== Work required ==
The listing below has to be output exactly as given, less its pictures.

== Data ==
━━━━━━━━━━━━━━━━━━━━━━━━━━━━━━

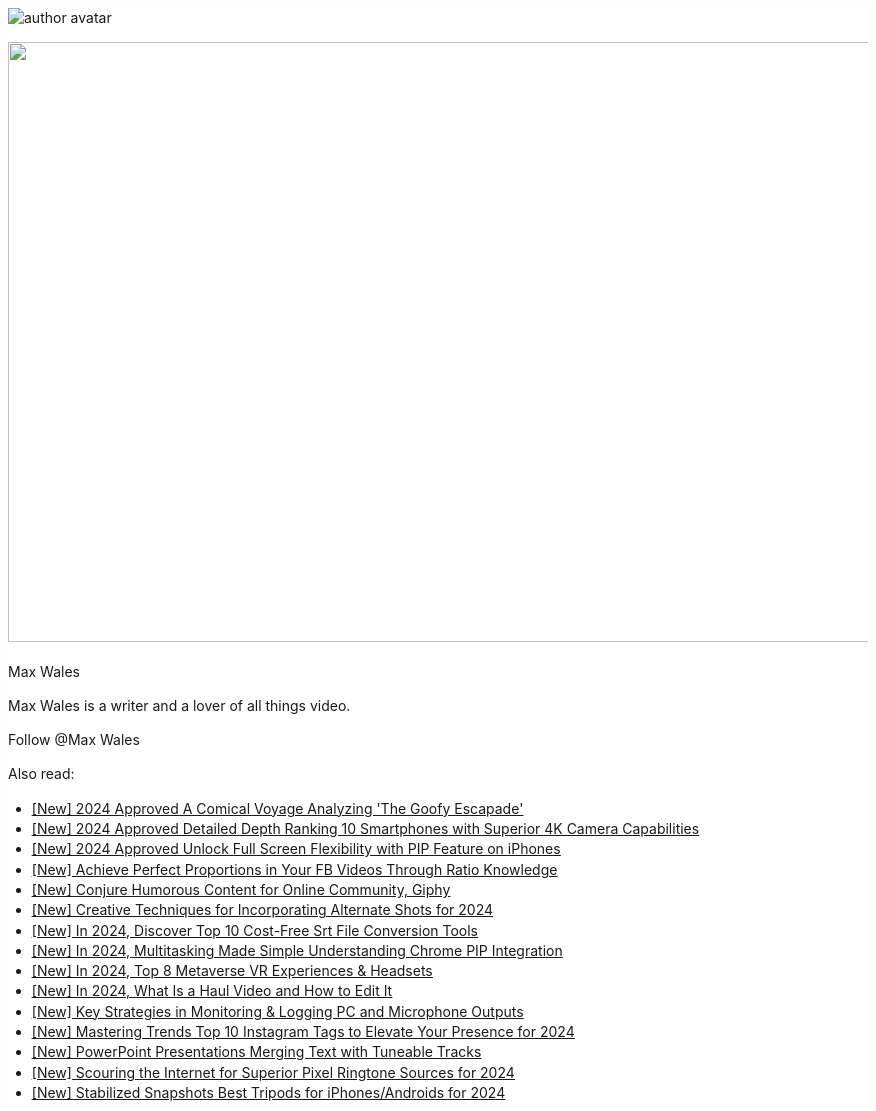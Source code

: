 ![author avatar](https://images.wondershare.com/filmora/article-images/max-wales-author.jpg)


<a href="https://appsumo.8odi.net/c/5597632/2068416/7443" target="_top" id="2068416"><img src="//a.impactradius-go.com/display-ad/7443-2068416" border="0" alt="" width="1200" height="600"/></a><img height="0" width="0" src="https://appsumo.8odi.net/i/5597632/2068416/7443" style="position:absolute;visibility:hidden;" border="0" />

Max Wales

Max Wales is a writer and a lover of all things video.

Follow @Max Wales


<ins class="adsbygoogle"
     style="display:block"
     data-ad-format="autorelaxed"
     data-ad-client="ca-pub-7571918770474297"
     data-ad-slot="1223367746"></ins>



<ins class="adsbygoogle"
     style="display:block"
     data-ad-client="ca-pub-7571918770474297"
     data-ad-slot="8358498916"
     data-ad-format="auto"
     data-full-width-responsive="true"></ins>


<span class="atpl-alsoreadstyle">Also read:</span>
<div><ul>
<li><a href="https://fox-blue.techidaily.com/new-2024-approved-a-comical-voyage-analyzing-the-goofy-escapade/"><u>[New] 2024 Approved  A Comical Voyage  Analyzing 'The Goofy Escapade'</u></a></li>
<li><a href="https://fox-blue.techidaily.com/new-2024-approved-detailed-depth-ranking-10-smartphones-with-superior-4k-camera-capabilities/"><u>[New] 2024 Approved  Detailed Depth  Ranking 10 Smartphones with Superior 4K Camera Capabilities</u></a></li>
<li><a href="https://fox-blue.techidaily.com/new-2024-approved-unlock-full-screen-flexibility-with-pip-feature-on-iphones/"><u>[New] 2024 Approved  Unlock Full Screen Flexibility with PIP Feature on iPhones</u></a></li>
<li><a href="https://facebook-video-recording.techidaily.com/new-achieve-perfect-proportions-in-your-fb-videos-through-ratio-knowledge/"><u>[New] Achieve Perfect Proportions in Your FB Videos Through Ratio Knowledge</u></a></li>
<li><a href="https://fox-blue.techidaily.com/new-conjure-humorous-content-for-online-community-giphy/"><u>[New] Conjure Humorous Content for Online Community, Giphy</u></a></li>
<li><a href="https://fox-blue.techidaily.com/new-creative-techniques-for-incorporating-alternate-shots-for-2024/"><u>[New] Creative Techniques for Incorporating Alternate Shots for 2024</u></a></li>
<li><a href="https://fox-blue.techidaily.com/new-in-2024-discover-top-10-cost-free-srt-file-conversion-tools/"><u>[New] In 2024, Discover Top 10 Cost-Free Srt File Conversion Tools</u></a></li>
<li><a href="https://fox-blue.techidaily.com/new-in-2024-multitasking-made-simple-understanding-chrome-pip-integration/"><u>[New] In 2024, Multitasking Made Simple  Understanding Chrome PIP Integration</u></a></li>
<li><a href="https://fox-blue.techidaily.com/new-in-2024-top-8-metaverse-vr-experiences-and-headsets/"><u>[New] In 2024, Top 8 Metaverse VR Experiences & Headsets</u></a></li>
<li><a href="https://fox-blue.techidaily.com/new-in-2024-what-is-a-haul-video-and-how-to-edit-it/"><u>[New] In 2024, What Is a Haul Video and How to Edit It</u></a></li>
<li><a href="https://screen-recording.techidaily.com/new-key-strategies-in-monitoring-and-logging-pc-and-microphone-outputs/"><u>[New] Key Strategies in Monitoring & Logging PC and Microphone Outputs</u></a></li>
<li><a href="https://instagram-clips.techidaily.com/new-mastering-trends-top-10-instagram-tags-to-elevate-your-presence-for-2024/"><u>[New] Mastering Trends  Top 10 Instagram Tags to Elevate Your Presence for 2024</u></a></li>
<li><a href="https://extra-approaches.techidaily.com/new-powerpoint-presentations-merging-text-with-tuneable-tracks/"><u>[New] PowerPoint Presentations  Merging Text with Tuneable Tracks</u></a></li>
<li><a href="https://fox-blue.techidaily.com/new-scouring-the-internet-for-superior-pixel-ringtone-sources-for-2024/"><u>[New] Scouring the Internet for Superior Pixel Ringtone Sources for 2024</u></a></li>
<li><a href="https://fox-blue.techidaily.com/new-stabilized-snapshots-best-tripods-for-iphonesandroids-for-2024/"><u>[New] Stabilized Snapshots  Best Tripods for iPhones/Androids for 2024</u></a></li>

━━━━━━━━━━━━━━━━━━━━━━━━━━━━━━

== Result below ==
Source code

: ![author avatar](https://images.wondershare.com/filmora/article-images/max-wales-author.jpg)


<a href="https://appsumo.8odi.net/c/5597632/2068416/7443" target="_top" id="2068416"><img src="//a.impactradius-go.com/display-ad/7443-2068416" border="0" alt="" width="1200" height="600"/></a><img height="0" width="0" src="https://appsumo.8odi.net/i/5597632/2068416/7443" style="position:absolute;visibility:hidden;" border="0" />

Max Wales

Max Wales is a writer and a lover of all things video.

Follow @Max Wales


<ins class="adsbygoogle"
     style="display:block"
     data-ad-format="autorelaxed"
     data-ad-client="ca-pub-7571918770474297"
     data-ad-slot="1223367746"></ins>



<ins class="adsbygoogle"
     style="display:block"
     data-ad-client="ca-pub-7571918770474297"
     data-ad-slot="8358498916"
     data-ad-format="auto"
     data-full-width-responsive="true"></ins>


<span class="atpl-alsoreadstyle">Also read:</span>
<div><ul>
<li><a href="https://fox-blue.techidaily.com/new-2024-approved-a-comical-voyage-analyzing-the-goofy-escapade/"><u>[New] 2024 Approved  A Comical Voyage  Analyzing 'The Goofy Escapade'</u></a></li>
<li><a href="https://fox-blue.techidaily.com/new-2024-approved-detailed-depth-ranking-10-smartphones-with-superior-4k-camera-capabilities/"><u>[New] 2024 Approved  Detailed Depth  Ranking 10 Smartphones with Superior 4K Camera Capabilities</u></a></li>
<li><a href="https://fox-blue.techidaily.com/new-2024-approved-unlock-full-screen-flexibility-with-pip-feature-on-iphones/"><u>[New] 2024 Approved  Unlock Full Screen Flexibility with PIP Feature on iPhones</u></a></li>
<li><a href="https://facebook-video-recording.techidaily.com/new-achieve-perfect-proportions-in-your-fb-videos-through-ratio-knowledge/"><u>[New] Achieve Perfect Proportions in Your FB Videos Through Ratio Knowledge</u></a></li>
<li><a href="https://fox-blue.techidaily.com/new-conjure-humorous-content-for-online-community-giphy/"><u>[New] Conjure Humorous Content for Online Community, Giphy</u></a></li>
<li><a href="https://fox-blue.techidaily.com/new-creative-techniques-for-incorporating-alternate-shots-for-2024/"><u>[New] Creative Techniques for Incorporating Alternate Shots for 2024</u></a></li>
<li><a href="https://fox-blue.techidaily.com/new-in-2024-discover-top-10-cost-free-srt-file-conversion-tools/"><u>[New] In 2024, Discover Top 10 Cost-Free Srt File Conversion Tools</u></a></li>
<li><a href="https://fox-blue.techidaily.com/new-in-2024-multitasking-made-simple-understanding-chrome-pip-integration/"><u>[New] In 2024, Multitasking Made Simple  Understanding Chrome PIP Integration</u></a></li>
<li><a href="https://fox-blue.techidaily.com/new-in-2024-top-8-metaverse-vr-experiences-and-headsets/"><u>[New] In 2024, Top 8 Metaverse VR Experiences & Headsets</u></a></li>
<li><a href="https://fox-blue.techidaily.com/new-in-2024-what-is-a-haul-video-and-how-to-edit-it/"><u>[New] In 2024, What Is a Haul Video and How to Edit It</u></a></li>
<li><a href="https://screen-recording.techidaily.com/new-key-strategies-in-monitoring-and-logging-pc-and-microphone-outputs/"><u>[New] Key Strategies in Monitoring & Logging PC and Microphone Outputs</u></a></li>
<li><a href="https://instagram-clips.techidaily.com/new-mastering-trends-top-10-instagram-tags-to-elevate-your-presence-for-2024/"><u>[New] Mastering Trends  Top 10 Instagram Tags to Elevate Your Presence for 2024</u></a></li>
<li><a href="https://extra-approaches.techidaily.com/new-powerpoint-presentations-merging-text-with-tuneable-tracks/"><u>[New] PowerPoint Presentations  Merging Text with Tuneable Tracks</u></a></li>
<li><a href="https://fox-blue.techidaily.com/new-scouring-the-internet-for-superior-pixel-ringtone-sources-for-2024/"><u>[New] Scouring the Internet for Superior Pixel Ringtone Sources for 2024</u></a></li>
<li><a href="https://fox-blue.techidaily.com/new-stabilized-snapshots-best-tripods-for-iphonesandroids-for-2024/"><u>[New] Stabilized Snapshots  Best Tripods for iPhones/Androids for 2024</u></a></li>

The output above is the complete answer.